THE TASK: In the entries below, which lines run from the one containing "Nous séparerons le" to the one containing "Une seule personne"? Copy exactly those lines, ends included, and no others.

RECORDS TO PROCESS:
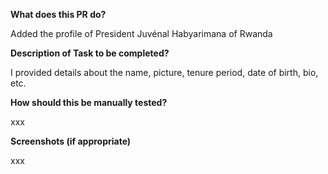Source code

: **What does this PR do?**

Added the profile of President Juvénal Habyarimana of Rwanda

**Description of Task to be completed?**

I provided details about the name, picture, tenure period, date of birth, bio, etc.

**How should this be manually tested?**

xxx

**Screenshots (if appropriate)**

xxx

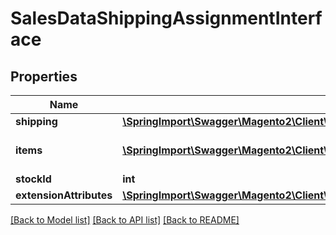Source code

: # SalesDataShippingAssignmentInterface

## Properties
Name | Type | Description | Notes
------------ | ------------- | ------------- | -------------
**shipping** | [**\SpringImport\Swagger\Magento2\Client\Model\SalesDataShippingInterface**](SalesDataShippingInterface.md) |  | 
**items** | [**\SpringImport\Swagger\Magento2\Client\Model\SalesDataOrderItemInterface[]**](SalesDataOrderItemInterface.md) | Order items of shipping assignment | 
**stockId** | **int** | Stock id | [optional] 
**extensionAttributes** | [**\SpringImport\Swagger\Magento2\Client\Model\SalesDataShippingAssignmentExtensionInterface**](SalesDataShippingAssignmentExtensionInterface.md) |  | [optional] 

[[Back to Model list]](../README.md#documentation-for-models) [[Back to API list]](../README.md#documentation-for-api-endpoints) [[Back to README]](../README.md)


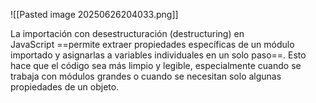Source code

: ![[Pasted image 20250626204033.png]]

La importación con desestructuración (destructuring) en JavaScript ==permite extraer propiedades específicas de un módulo importado y asignarlas a variables individuales en un solo paso==. Esto hace que el código sea más limpio y legible, especialmente cuando se trabaja con módulos grandes o cuando se necesitan solo algunas propiedades de un objeto.
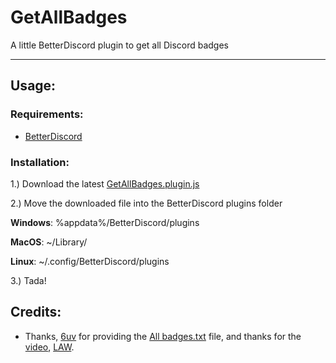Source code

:# GetAllBadges
A little BetterDiscord plugin to get all Discord badges

---

## Usage:

### Requirements:

- [BetterDiscord](https://github.com/BetterDiscord/BetterDiscord)

### Installation:

1.) Download the latest [GetAllBadges.plugin.js](https://github.com/PiciAkk/GetAllBadges/releases/latest)

2.) Move the downloaded file into the BetterDiscord plugins folder

**Windows**: %appdata%/BetterDiscord/plugins

**MacOS**:  ~/Library/

**Linux**: ~/.config/BetterDiscord/plugins

3.) Tada!

## Credits:

- Thanks, [6uv](https://github.com/6uv) for providing the [All badges.txt](https://raw.githubusercontent.com/6uv/console-hacks/master/All%20badges.txt) file, and thanks for the [video](https://www.youtube.com/watch?v=z-nslUxI0yQ), [LAW](https://www.youtube.com/channel/UCbfGHhyeHpKXF5rl1cRfvbg).
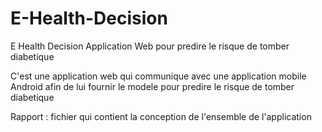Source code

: # E-Health-Decision
E Health Decision Application Web pour predire le risque de tomber diabetique 

C'est une application web qui communique avec une application mobile Android afin de lui fournir le modele pour predire le risque de tomber diabetique

Rapport : fichier qui contient la conception de l'ensemble de l'application
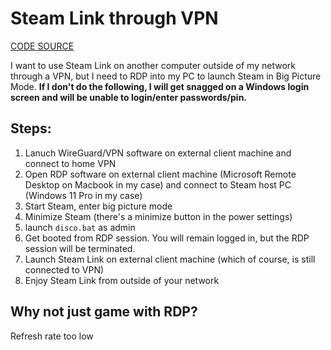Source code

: # Steam Link through VPN

[CODE SOURCE](https://www.reddit.com/r/Steam_Link/comments/uiq2w9/steam_link_on_a_locked_pc/i7i84tj/)

I want to use Steam Link on another computer outside of my network through a VPN, but I need to RDP into my PC to launch Steam in Big Picture Mode. **If I don't do the following, I will get snagged on a Windows login screen and will be unable to login/enter passwords/pin.**

## Steps:
1. Lanuch WireGuard/VPN software on external client machine and connect to home VPN
2. Open RDP software on external client machine (Microsoft Remote Desktop on Macbook in my case) and connect to Steam host PC (Windows 11 Pro in my case)
3. Start Steam, enter big picture mode
4. Minimize Steam (there's a minimize button in the power settings)
5. launch `disco.bat` as admin
6. Get booted from RDP session. You will remain logged in, but the RDP session will be terminated. 
7. Launch Steam Link on external client machine (which of course, is still connected to VPN)
8. Enjoy Steam Link from outside of your network

## Why not just game with RDP? 
Refresh rate too low

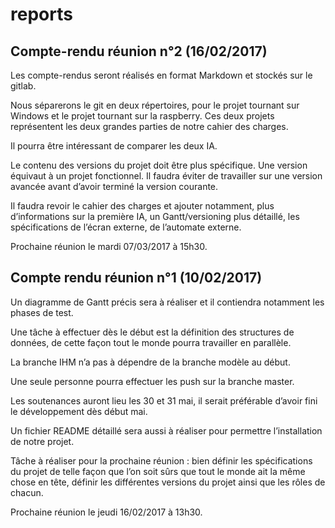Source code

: # reports

## Compte-rendu réunion n°2 (16/02/2017)

Les compte-rendus seront réalisés en format Markdown et stockés sur le gitlab.

Nous séparerons le git en deux répertoires, pour le projet tournant sur Windows et le projet tournant sur la raspberry. Ces deux projets représentent les deux grandes parties de notre cahier des charges.

Il pourra être intéressant de comparer les deux IA.

Le contenu des versions du projet doit être plus spécifique. Une version équivaut à un projet fonctionnel. Il faudra éviter de travailler sur une version avancée avant d’avoir terminé la version courante.

Il faudra revoir le cahier des charges et ajouter notamment, plus d’informations sur la première IA, un Gantt/versioning plus détaillé, les spécifications de l’écran externe, de l’automate externe.

Prochaine réunion le mardi 07/03/2017 à 15h30.


## Compte rendu réunion n°1 (10/02/2017)

Un diagramme de Gantt précis sera à réaliser et il contiendra notamment les phases de test.

Une tâche à effectuer dès le début est la définition des structures de données, de cette façon tout le monde pourra travailler en parallèle.

La branche IHM n’a pas à dépendre de la branche modèle au début.

Une seule personne pourra effectuer les push sur la branche master.

Les soutenances auront lieu les 30 et 31 mai, il serait préférable d’avoir fini le développement dès début mai.

Un fichier README détaillé sera aussi à réaliser pour permettre l’installation de notre projet.

Tâche à réaliser pour la prochaine réunion : bien définir les spécifications du projet de telle façon que l’on soit sûrs que tout le monde ait la même chose en tête, définir les différentes versions du projet ainsi que les rôles de chacun.

Prochaine réunion le jeudi 16/02/2017 à 13h30.
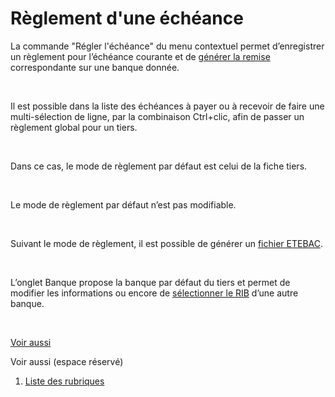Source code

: # Règlement d'une échéance

La commande "Régler l'échéance" du menu contextuel permet 
 d’enregistrer un règlement pour l’échéance courante et de [générer 
 la remise](../../Remises/RemisesBanque.md) correspondante sur une banque donnée.


 


Il est possible dans la liste des échéances à payer ou à recevoir de 
 faire une multi-sélection de ligne, par la combinaison Ctrl+clic, afin 
 de passer un règlement global pour un tiers.


 


Dans ce cas, le mode de règlement par défaut est celui de la fiche tiers.


 


Le mode de règlement par défaut n’est pas modifiable.


 


Suivant le mode de règlement, il est possible de générer un [fichier 
 ETEBAC](../../Fichiers/ETEBAC/FichiersBancairesETEBAC.md).


 


L’onglet Banque propose la banque par défaut du tiers et permet de modifier 
 les informations ou encore de [sélectionner 
 le RIB](../Receptionner/SelectionCoordonneesBancaires.md) d’une autre banque.


 


[Voir aussi](javascript:RelatedTopic0.Click())


Voir aussi (espace réservé)
 

1. [Liste des rubriques](#)



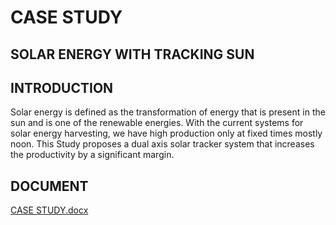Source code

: # CASE STUDY
## SOLAR ENERGY WITH TRACKING SUN
## INTRODUCTION

Solar energy is defined as the transformation of energy that is present in the sun and is one of the renewable energies.
With the current systems for solar energy harvesting, we have high production only at fixed times mostly noon.
This Study proposes a dual axis solar tracker system that increases the productivity by a significant margin. 
## DOCUMENT
[CASE STUDY.docx](https://github.com/NITHISH1126/M2_EMDSYS/files/8104004/CASE.STUDY.docx)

SOLUTION:
Nous séparerons le git en deux répertoires, pour le projet tournant sur Windows et le projet tournant sur la raspberry. Ces deux projets représentent les deux grandes parties de notre cahier des charges.

Il pourra être intéressant de comparer les deux IA.

Le contenu des versions du projet doit être plus spécifique. Une version équivaut à un projet fonctionnel. Il faudra éviter de travailler sur une version avancée avant d’avoir terminé la version courante.

Il faudra revoir le cahier des charges et ajouter notamment, plus d’informations sur la première IA, un Gantt/versioning plus détaillé, les spécifications de l’écran externe, de l’automate externe.

Prochaine réunion le mardi 07/03/2017 à 15h30.


## Compte rendu réunion n°1 (10/02/2017)

Un diagramme de Gantt précis sera à réaliser et il contiendra notamment les phases de test.

Une tâche à effectuer dès le début est la définition des structures de données, de cette façon tout le monde pourra travailler en parallèle.

La branche IHM n’a pas à dépendre de la branche modèle au début.

Une seule personne pourra effectuer les push sur la branche master.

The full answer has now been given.